All diese Gedanken und Überlegungen führen zu der Frage, ob wir uns unsere Beziehungen lediglich als etwas Positives vorstellen und sie in Wahrheit egoistisch und nur Mittel zum Zweck sind. Zweckgebundene Verbindungen, die aus unserem Denken heraus entstehen, folgen dann einer zutiefst emotionalen und undurchsichtigen Logik, der sich die wenigsten Menschen dauerhaft entziehen können. Ungeachtet der Beziehungsgeschichten aus der Vergangenheit gibt es heutzutage jedoch einen besonders guten Grund, Beziehungen zu leben, insbesondere wenn wir uns des positiven Denkens bewusst sind.

Nirgendwo sonst können wir mehr über uns selbst erfahren als in Beziehungen – sei es mit Familienmitgliedern, Partnern, Freunden oder Arbeitskollegen.
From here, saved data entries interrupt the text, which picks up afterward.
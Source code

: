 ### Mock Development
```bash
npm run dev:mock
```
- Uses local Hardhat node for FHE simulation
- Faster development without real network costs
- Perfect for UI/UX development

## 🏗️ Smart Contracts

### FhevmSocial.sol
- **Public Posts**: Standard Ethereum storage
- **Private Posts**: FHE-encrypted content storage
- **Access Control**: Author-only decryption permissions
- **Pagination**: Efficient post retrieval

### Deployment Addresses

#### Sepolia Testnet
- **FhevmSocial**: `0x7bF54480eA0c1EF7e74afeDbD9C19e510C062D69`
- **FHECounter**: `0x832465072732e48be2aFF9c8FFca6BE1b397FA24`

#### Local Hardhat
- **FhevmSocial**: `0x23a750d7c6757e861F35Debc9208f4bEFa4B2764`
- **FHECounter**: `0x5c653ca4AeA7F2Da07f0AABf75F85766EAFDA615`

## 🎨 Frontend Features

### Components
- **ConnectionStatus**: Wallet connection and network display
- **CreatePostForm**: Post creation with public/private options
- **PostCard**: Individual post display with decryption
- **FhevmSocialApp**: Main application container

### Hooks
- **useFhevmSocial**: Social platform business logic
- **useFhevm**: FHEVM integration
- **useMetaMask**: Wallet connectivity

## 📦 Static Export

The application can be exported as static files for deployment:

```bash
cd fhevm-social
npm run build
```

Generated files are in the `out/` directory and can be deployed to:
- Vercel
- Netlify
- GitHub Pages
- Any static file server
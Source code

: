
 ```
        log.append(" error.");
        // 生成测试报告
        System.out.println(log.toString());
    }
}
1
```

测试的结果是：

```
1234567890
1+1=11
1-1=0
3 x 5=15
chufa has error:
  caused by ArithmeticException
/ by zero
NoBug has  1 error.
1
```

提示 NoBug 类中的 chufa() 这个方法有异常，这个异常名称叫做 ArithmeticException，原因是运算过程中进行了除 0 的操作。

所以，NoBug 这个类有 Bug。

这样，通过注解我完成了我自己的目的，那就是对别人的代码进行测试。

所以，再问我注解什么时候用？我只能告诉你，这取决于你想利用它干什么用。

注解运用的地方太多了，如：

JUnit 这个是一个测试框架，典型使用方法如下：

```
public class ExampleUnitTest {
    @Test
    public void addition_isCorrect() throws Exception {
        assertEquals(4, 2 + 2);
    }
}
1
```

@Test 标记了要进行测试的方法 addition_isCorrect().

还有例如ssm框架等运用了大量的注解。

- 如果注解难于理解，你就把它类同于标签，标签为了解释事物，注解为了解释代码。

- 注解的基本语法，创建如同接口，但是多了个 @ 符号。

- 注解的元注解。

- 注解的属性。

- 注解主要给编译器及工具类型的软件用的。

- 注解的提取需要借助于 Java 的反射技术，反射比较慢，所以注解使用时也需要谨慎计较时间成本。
Denn unser Gegenüber, so andersartig es auch zu sein scheint, spiegelt immer eine oder mehrere Seiten unseres Selbst wider. Das lässt uns erkennen, wie wir ticken, denken, fühlen und handeln – besonders wenn Beziehungsprobleme auftauchen.

«Gnothi seauton – Erkenne dich selbst», sagte schon der griechische Philosoph Platon, der als Begründer des Dualismus gilt. Ohne Beziehungen und Beziehungsprobleme können wir viele Erkenntnisse des Lebens nicht erlangen. Ohne ein Spiegelbild in der jeweiligen Situation sehen wir uns nicht in unserer Ganzheit. Der Glaube, dass es ohne Reflexion mit einem Gegenüber möglich ist, wahre Selbsterkenntnis zu erlangen, ist ein Irrglaube der Narzissten und die Illusion der Einsamen.

Wenn uns bewusst ist, wie wir das Positive in jeder Beziehung erkennen und als Werkzeug für unseren Geist, unser Selbst und sogar unsere Seele anerkennen
können, dann beginnt sich eine positive Denkweise in der Beziehung und in Beziehungskrisen zu manifestieren.

Dadurch wird die Krise zu einer positiven Chance, die unsere Beziehung stärkt statt schwächt. Wenn Männer und Frauen dies erkennen, verstehen sie den unschätzbaren Wert von Beziehungen und gehen vorbehaltlos mit Mut, Zuversicht und einer positiven Einstellung in die Beziehung, anstatt von Unmut, Sorgen und Beziehungsängsten geplagt zu werden. Ich sage das, weil ich in Konflikten und Trennungen lange davon ausgegangen bin, ich oder mein Gegenüber sei das Problem. Bis ich realisierte, dass die Beziehung selbst ein Wesen mit einer Art Eigenleben ist, das einen Sinn und einen Nutzen für die Welt hat, so ungewöhnlich es auch scheint.
Als ich dann meinen Fokus vom Problem auf das Leben verlagerte, erkannte ich: dagegen anzukämpfen lohnt sich nicht. Es zu nutzen, um im Leben weiterzukommen, hingegen schon.

Seither bin ich dankbar für die Beziehungsprobleme, welche hier und dort auftauchen und sehe sie als Geschenk. Sie zeigen mir auf, dass ich für einen weiteren Schritt nach vorne bereit bin. Dass ich fähig bin, damit umzugehen und in der Herausforderung meine Möglichkeit erkenne, zu wählen, so zu sein, wie ich sein will oder mich selbst zu verleugnen und einen Schuldigen zu suchen, den es nicht gibt.